Yury Orlov, a Soviet physicist, dissident and founder of Russia’s oldest human rights organization the Moscow Helsinki Group, died at age 96 on Sunday, the rights group said Monday.
Orlov co-founded the Soviet branch of Amnesty International before founding the Moscow Helsinki Group with other dissidents in 1976. The organization got its name from its mission to monitor Soviet compliance with the 1975 Helsinki Accords, an agreement that included guarantees of basic freedoms and aimed to improve ties between the Communist bloc and the West.
“He lived a long and active life, teaching his beloved physics to the last and continuing to stand by the human rights movement,” the Moscow Helsinki Group said on its website.
It did not specify the cause of Orlov’s death.
Orlov first encountered Soviet political repression in 1956, when a prestigious physics institute fired him and banned him from scientific work in Moscow after he gave a pro-democracy speech. According to Cornell University, Orlov spent the next 16 years in Armenia, where he designed an electron-synchrotron particle accelerator and became the head of a laboratory and a professor.
In 1977, the KGB arrested Orlov in Moscow and sent him to a gulag labor camp for “anti-Soviet agitation and propaganda,” according to his biography. He received the first of his several Nobel Peace Prize nominations while in exile in Siberia.
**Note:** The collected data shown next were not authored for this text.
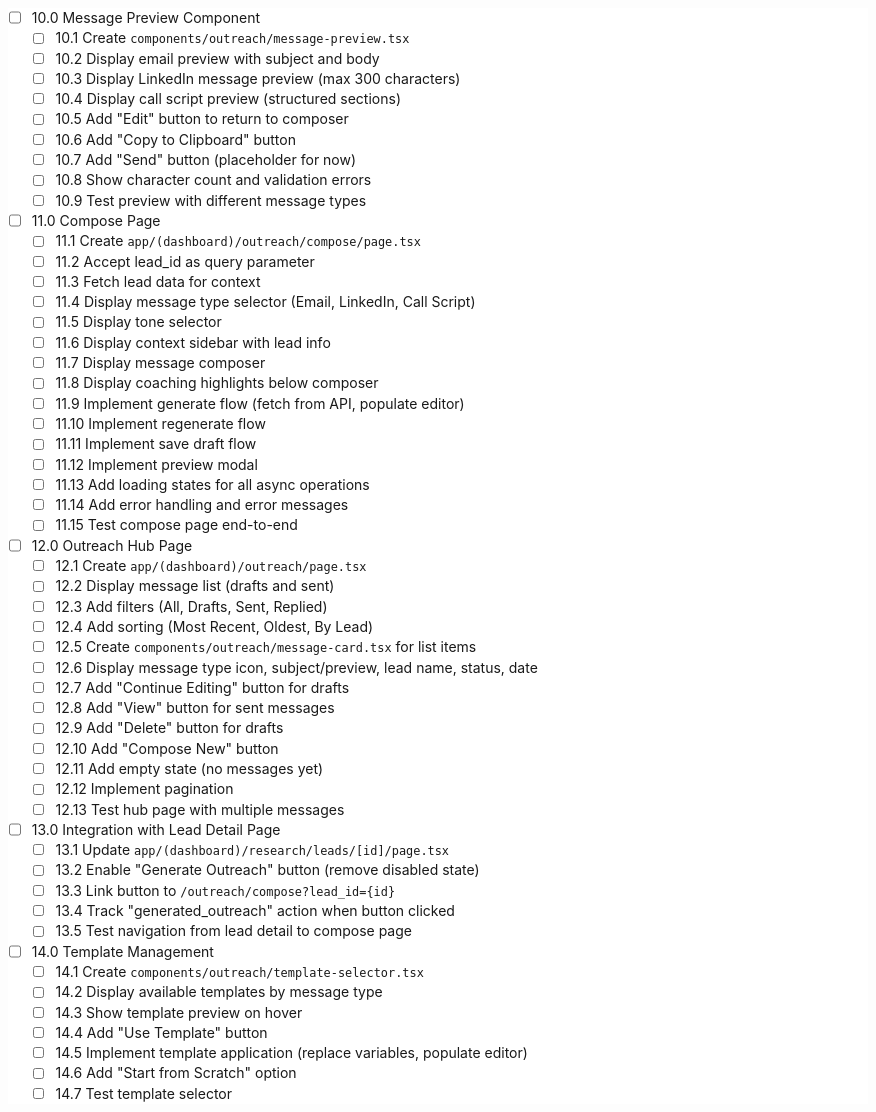 - [ ] 10.0 Message Preview Component
  - [ ] 10.1 Create `components/outreach/message-preview.tsx`
  - [ ] 10.2 Display email preview with subject and body
  - [ ] 10.3 Display LinkedIn message preview (max 300 characters)
  - [ ] 10.4 Display call script preview (structured sections)
  - [ ] 10.5 Add "Edit" button to return to composer
  - [ ] 10.6 Add "Copy to Clipboard" button
  - [ ] 10.7 Add "Send" button (placeholder for now)
  - [ ] 10.8 Show character count and validation errors
  - [ ] 10.9 Test preview with different message types

- [ ] 11.0 Compose Page
  - [ ] 11.1 Create `app/(dashboard)/outreach/compose/page.tsx`
  - [ ] 11.2 Accept lead_id as query parameter
  - [ ] 11.3 Fetch lead data for context
  - [ ] 11.4 Display message type selector (Email, LinkedIn, Call Script)
  - [ ] 11.5 Display tone selector
  - [ ] 11.6 Display context sidebar with lead info
  - [ ] 11.7 Display message composer
  - [ ] 11.8 Display coaching highlights below composer
  - [ ] 11.9 Implement generate flow (fetch from API, populate editor)
  - [ ] 11.10 Implement regenerate flow
  - [ ] 11.11 Implement save draft flow
  - [ ] 11.12 Implement preview modal
  - [ ] 11.13 Add loading states for all async operations
  - [ ] 11.14 Add error handling and error messages
  - [ ] 11.15 Test compose page end-to-end

- [ ] 12.0 Outreach Hub Page
  - [ ] 12.1 Create `app/(dashboard)/outreach/page.tsx`
  - [ ] 12.2 Display message list (drafts and sent)
  - [ ] 12.3 Add filters (All, Drafts, Sent, Replied)
  - [ ] 12.4 Add sorting (Most Recent, Oldest, By Lead)
  - [ ] 12.5 Create `components/outreach/message-card.tsx` for list items
  - [ ] 12.6 Display message type icon, subject/preview, lead name, status, date
  - [ ] 12.7 Add "Continue Editing" button for drafts
  - [ ] 12.8 Add "View" button for sent messages
  - [ ] 12.9 Add "Delete" button for drafts
  - [ ] 12.10 Add "Compose New" button
  - [ ] 12.11 Add empty state (no messages yet)
  - [ ] 12.12 Implement pagination
  - [ ] 12.13 Test hub page with multiple messages

- [ ] 13.0 Integration with Lead Detail Page
  - [ ] 13.1 Update `app/(dashboard)/research/leads/[id]/page.tsx`
  - [ ] 13.2 Enable "Generate Outreach" button (remove disabled state)
  - [ ] 13.3 Link button to `/outreach/compose?lead_id={id}`
  - [ ] 13.4 Track "generated_outreach" action when button clicked
  - [ ] 13.5 Test navigation from lead detail to compose page

- [ ] 14.0 Template Management
  - [ ] 14.1 Create `components/outreach/template-selector.tsx`
  - [ ] 14.2 Display available templates by message type
  - [ ] 14.3 Show template preview on hover
  - [ ] 14.4 Add "Use Template" button
  - [ ] 14.5 Implement template application (replace variables, populate editor)
  - [ ] 14.6 Add "Start from Scratch" option
  - [ ] 14.7 Test template selector

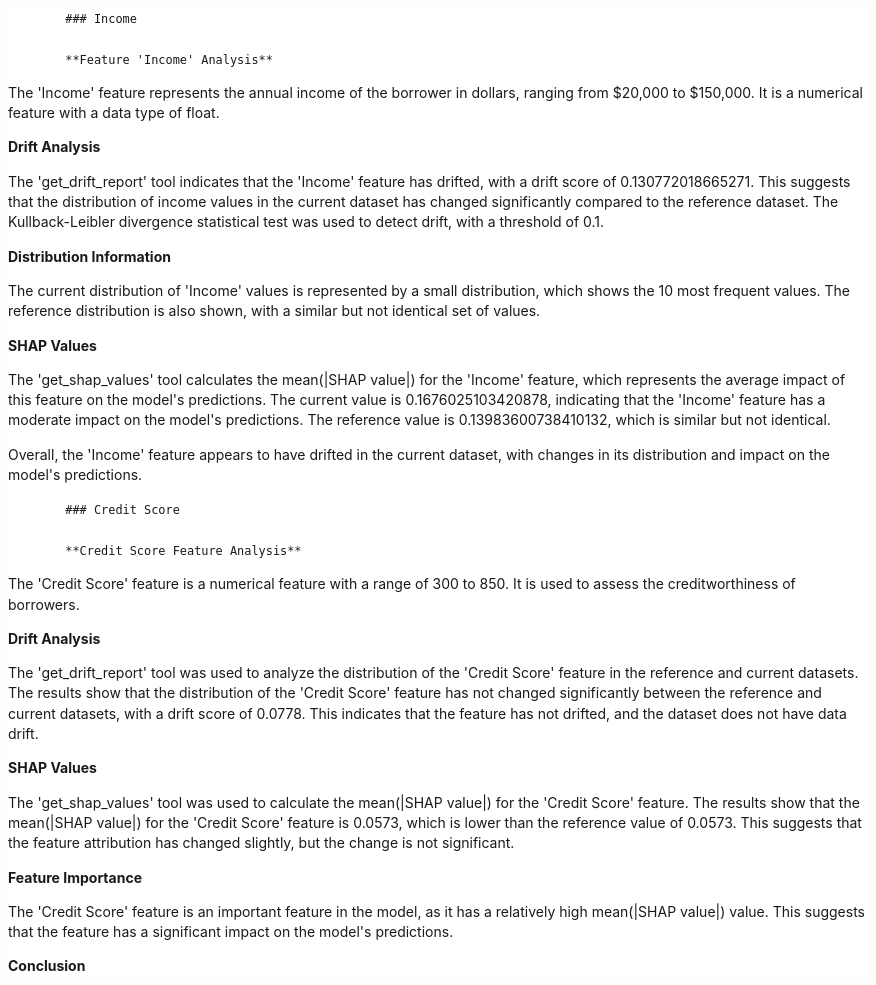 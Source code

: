             ### Income

            **Feature 'Income' Analysis**

The 'Income' feature represents the annual income of the borrower in dollars, ranging from $20,000 to $150,000. It is a numerical feature with a data type of float.

**Drift Analysis**

The 'get_drift_report' tool indicates that the 'Income' feature has drifted, with a drift score of 0.130772018665271. This suggests that the distribution of income values in the current dataset has changed significantly compared to the reference dataset. The Kullback-Leibler divergence statistical test was used to detect drift, with a threshold of 0.1.

**Distribution Information**

The current distribution of 'Income' values is represented by a small distribution, which shows the 10 most frequent values. The reference distribution is also shown, with a similar but not identical set of values.

**SHAP Values**

The 'get_shap_values' tool calculates the mean(|SHAP value|) for the 'Income' feature, which represents the average impact of this feature on the model's predictions. The current value is 0.1676025103420878, indicating that the 'Income' feature has a moderate impact on the model's predictions. The reference value is 0.13983600738410132, which is similar but not identical.

Overall, the 'Income' feature appears to have drifted in the current dataset, with changes in its distribution and impact on the model's predictions.

            ### Credit Score

            **Credit Score Feature Analysis**

The 'Credit Score' feature is a numerical feature with a range of 300 to 850. It is used to assess the creditworthiness of borrowers.

**Drift Analysis**

The 'get_drift_report' tool was used to analyze the distribution of the 'Credit Score' feature in the reference and current datasets. The results show that the distribution of the 'Credit Score' feature has not changed significantly between the reference and current datasets, with a drift score of 0.0778. This indicates that the feature has not drifted, and the dataset does not have data drift.

**SHAP Values**

The 'get_shap_values' tool was used to calculate the mean(|SHAP value|) for the 'Credit Score' feature. The results show that the mean(|SHAP value|) for the 'Credit Score' feature is 0.0573, which is lower than the reference value of 0.0573. This suggests that the feature attribution has changed slightly, but the change is not significant.

**Feature Importance**

The 'Credit Score' feature is an important feature in the model, as it has a relatively high mean(|SHAP value|) value. This suggests that the feature has a significant impact on the model's predictions.

**Conclusion**
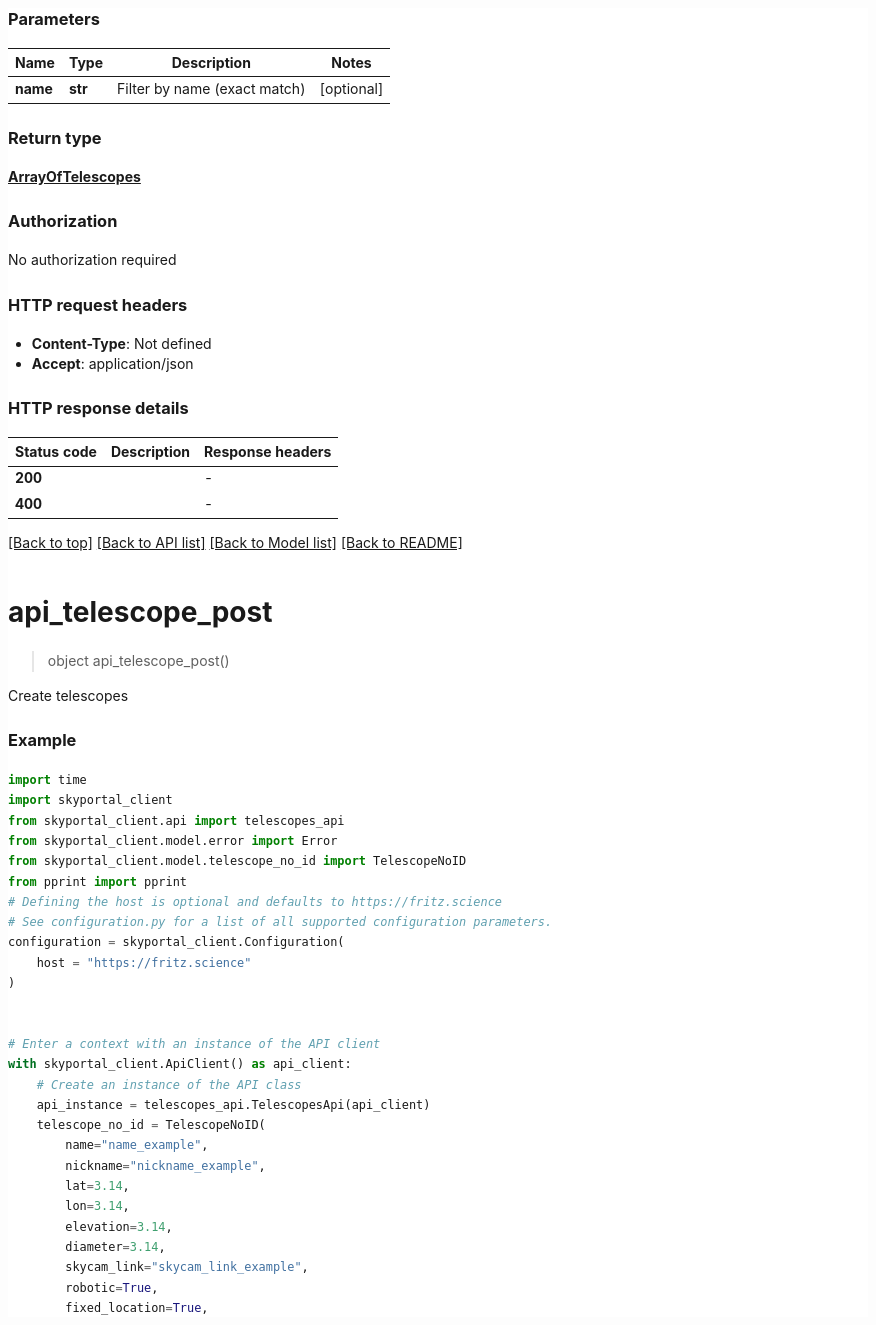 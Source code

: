 ### Parameters

Name | Type | Description  | Notes
------------- | ------------- | ------------- | -------------
 **name** | **str**| Filter by name (exact match) | [optional]

### Return type

[**ArrayOfTelescopes**](ArrayOfTelescopes.md)

### Authorization

No authorization required

### HTTP request headers

 - **Content-Type**: Not defined
 - **Accept**: application/json

### HTTP response details
| Status code | Description | Response headers |
|-------------|-------------|------------------|
**200** |  |  -  |
**400** |  |  -  |

[[Back to top]](#) [[Back to API list]](../README.md#documentation-for-api-endpoints) [[Back to Model list]](../README.md#documentation-for-models) [[Back to README]](../README.md)

# **api_telescope_post**
> object api_telescope_post()



Create telescopes

### Example

```python
import time
import skyportal_client
from skyportal_client.api import telescopes_api
from skyportal_client.model.error import Error
from skyportal_client.model.telescope_no_id import TelescopeNoID
from pprint import pprint
# Defining the host is optional and defaults to https://fritz.science
# See configuration.py for a list of all supported configuration parameters.
configuration = skyportal_client.Configuration(
    host = "https://fritz.science"
)


# Enter a context with an instance of the API client
with skyportal_client.ApiClient() as api_client:
    # Create an instance of the API class
    api_instance = telescopes_api.TelescopesApi(api_client)
    telescope_no_id = TelescopeNoID(
        name="name_example",
        nickname="nickname_example",
        lat=3.14,
        lon=3.14,
        elevation=3.14,
        diameter=3.14,
        skycam_link="skycam_link_example",
        robotic=True,
        fixed_location=True,
``` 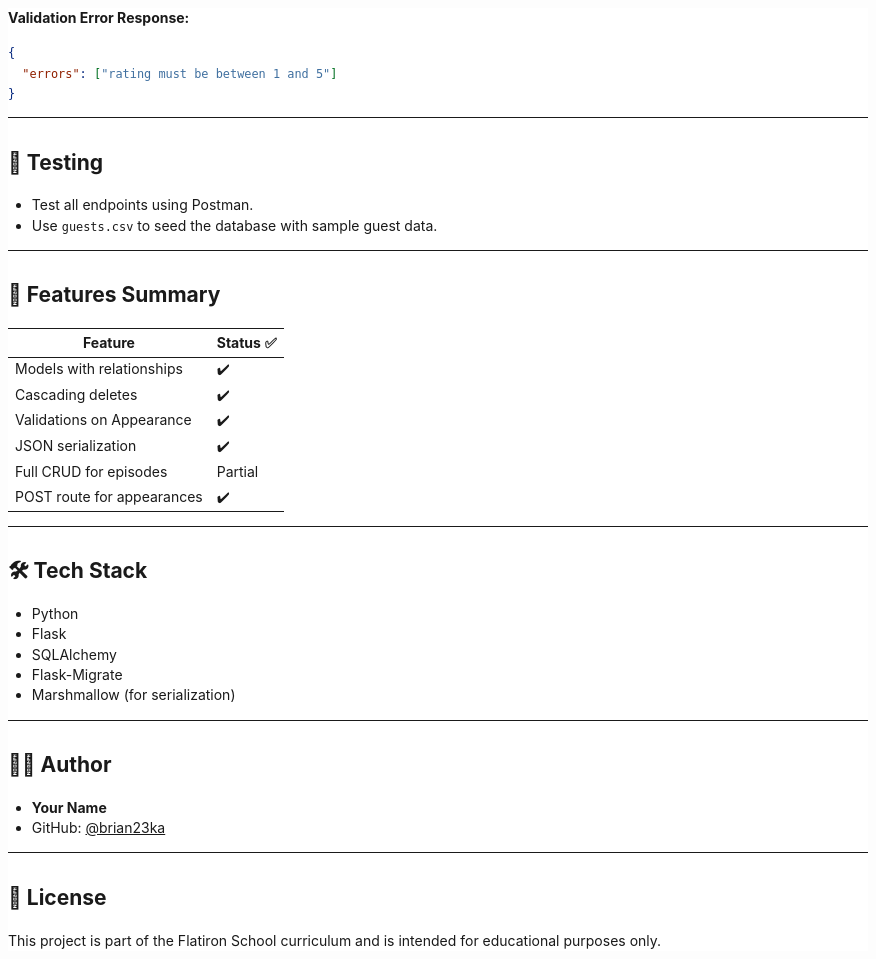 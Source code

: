 **Validation Error Response:**

```json
{
  "errors": ["rating must be between 1 and 5"]
}
```

---

## 🧪 Testing

- Test all endpoints using Postman.
- Use `guests.csv` to seed the database with sample guest data.

---

## 🧹 Features Summary

| Feature                     | Status ✅ |
|----------------------------|-----------|
| Models with relationships  | ✔️        |
| Cascading deletes          | ✔️        |
| Validations on Appearance  | ✔️        |
| JSON serialization         | ✔️        |
| Full CRUD for episodes     | Partial   |
| POST route for appearances | ✔️        |

---

## 🛠 Tech Stack

- Python
- Flask
- SQLAlchemy
- Flask-Migrate
- Marshmallow (for serialization)

---

## 👨‍💻 Author

- **Your Name**
- GitHub: [@brian23ka](https://github.com/brian23ka)

---

## 📝 License

This project is part of the Flatiron School curriculum and is intended for educational purposes only.
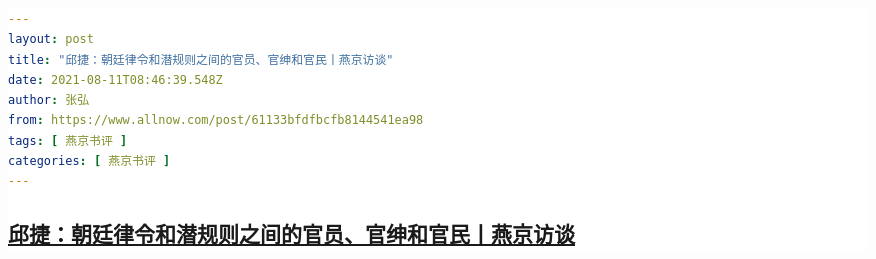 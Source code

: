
 ```yaml
---
layout: post
title: "邱捷：朝廷律令和潜规则之间的官员、官绅和官民丨燕京访谈"
date: 2021-08-11T08:46:39.548Z
author: 张弘
from: https://www.allnow.com/post/61133bfdfbcfb8144541ea98
tags: [ 燕京书评 ]
categories: [ 燕京书评 ]
---
```


[邱捷：朝廷律令和潜规则之间的官员、官绅和官民丨燕京访谈](https://www.allnow.com/post/61133bfdfbcfb8144541ea98)
------

<div> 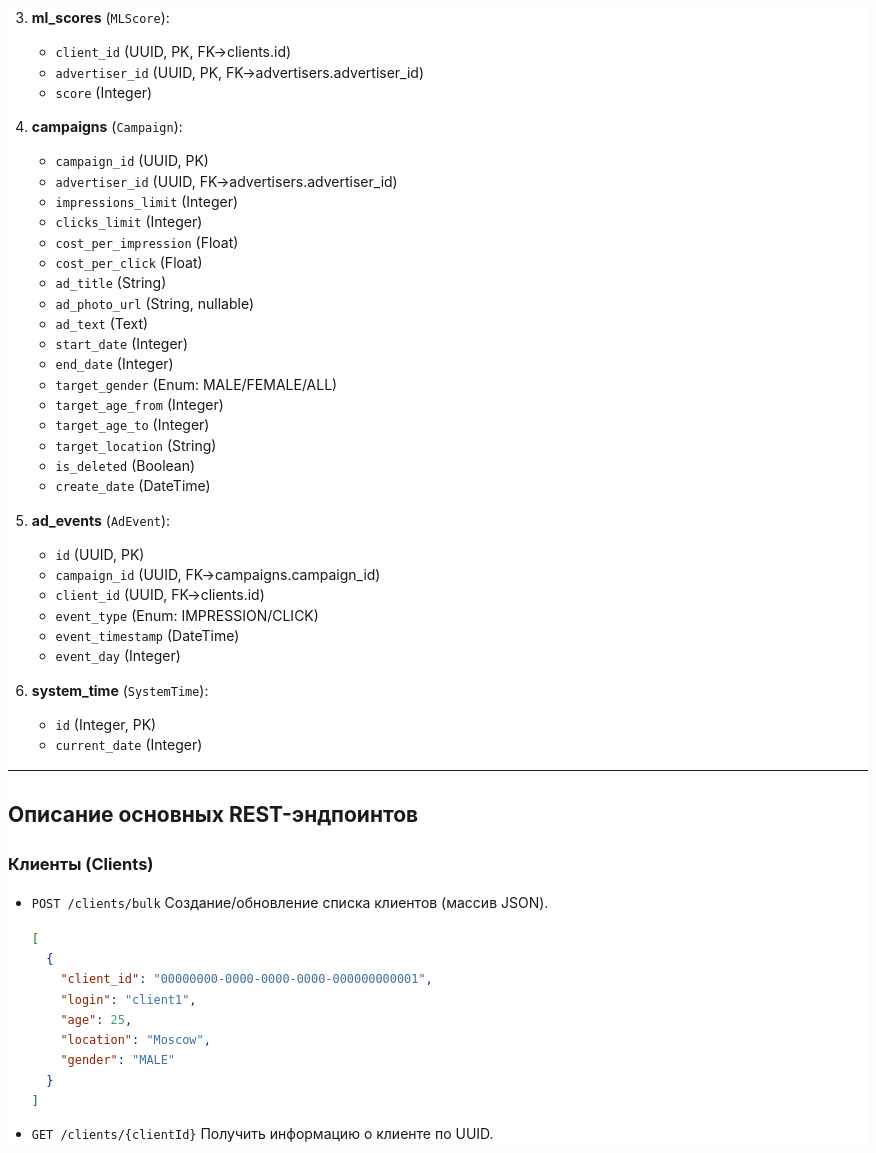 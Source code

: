 3. **ml_scores** (`MLScore`):
   - `client_id` (UUID, PK, FK->clients.id)
   - `advertiser_id` (UUID, PK, FK->advertisers.advertiser_id)
   - `score` (Integer)

4. **campaigns** (`Campaign`):
   - `campaign_id` (UUID, PK)
   - `advertiser_id` (UUID, FK->advertisers.advertiser_id)
   - `impressions_limit` (Integer)
   - `clicks_limit` (Integer)
   - `cost_per_impression` (Float)
   - `cost_per_click` (Float)
   - `ad_title` (String)
   - `ad_photo_url` (String, nullable)
   - `ad_text` (Text)
   - `start_date` (Integer)
   - `end_date` (Integer)
   - `target_gender` (Enum: MALE/FEMALE/ALL)
   - `target_age_from` (Integer)
   - `target_age_to` (Integer)
   - `target_location` (String)
   - `is_deleted` (Boolean)
   - `create_date` (DateTime)

5. **ad_events** (`AdEvent`):
   - `id` (UUID, PK)
   - `campaign_id` (UUID, FK->campaigns.campaign_id)
   - `client_id` (UUID, FK->clients.id)
   - `event_type` (Enum: IMPRESSION/CLICK)
   - `event_timestamp` (DateTime)
   - `event_day` (Integer)

6. **system_time** (`SystemTime`):
   - `id` (Integer, PK)
   - `current_date` (Integer)

---

## Описание основных REST-эндпоинтов

### Клиенты (Clients)

- `POST /clients/bulk`
  Создание/обновление списка клиентов (массив JSON).
  ```json
  [
    {
      "client_id": "00000000-0000-0000-0000-000000000001",
      "login": "client1",
      "age": 25,
      "location": "Moscow",
      "gender": "MALE"
    }
  ]
  ```
- `GET /clients/{clientId}`
  Получить информацию о клиенте по UUID.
Orlov was freed in 1986, stripped of Soviet citizenship and deported to the United States as part of a prisoner swap involving U.S. journalist Nicholas Daniloff and Soviet spy Gennady Zakharov.
He arrived at Cornell in December 1987, working there as senior scientist and professor of physics and government until his passing.
He became an American citizen in 1993 and, according to Cornell, was barred under Russian law from membership in the Moscow Helsinki Group as a “foreigner.”
Orlov’s passing comes less than two years after another driving force behind the Soviet civil rights movement, Lyudmila Alexeyeva, died at age 91 in December 2018.